WHAT IS BEING ASKED
Every record needs to come back as written, except for the pictures.
DATA LISTING section start
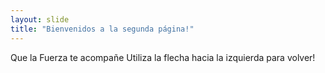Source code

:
 ```yaml
---
layout: slide
title: "Bienvenidos a la segunda página!"
---
```

Que la Fuerza te acompañe
Utiliza la flecha hacia la izquierda para volver!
DATA LISTING section end
ANSWER FOR THE TASK
Source code

:
 ```yaml
---
layout: slide
title: "Bienvenidos a la segunda página!"
---
```

Que la Fuerza te acompañe
Utiliza la flecha hacia la izquierda para volver!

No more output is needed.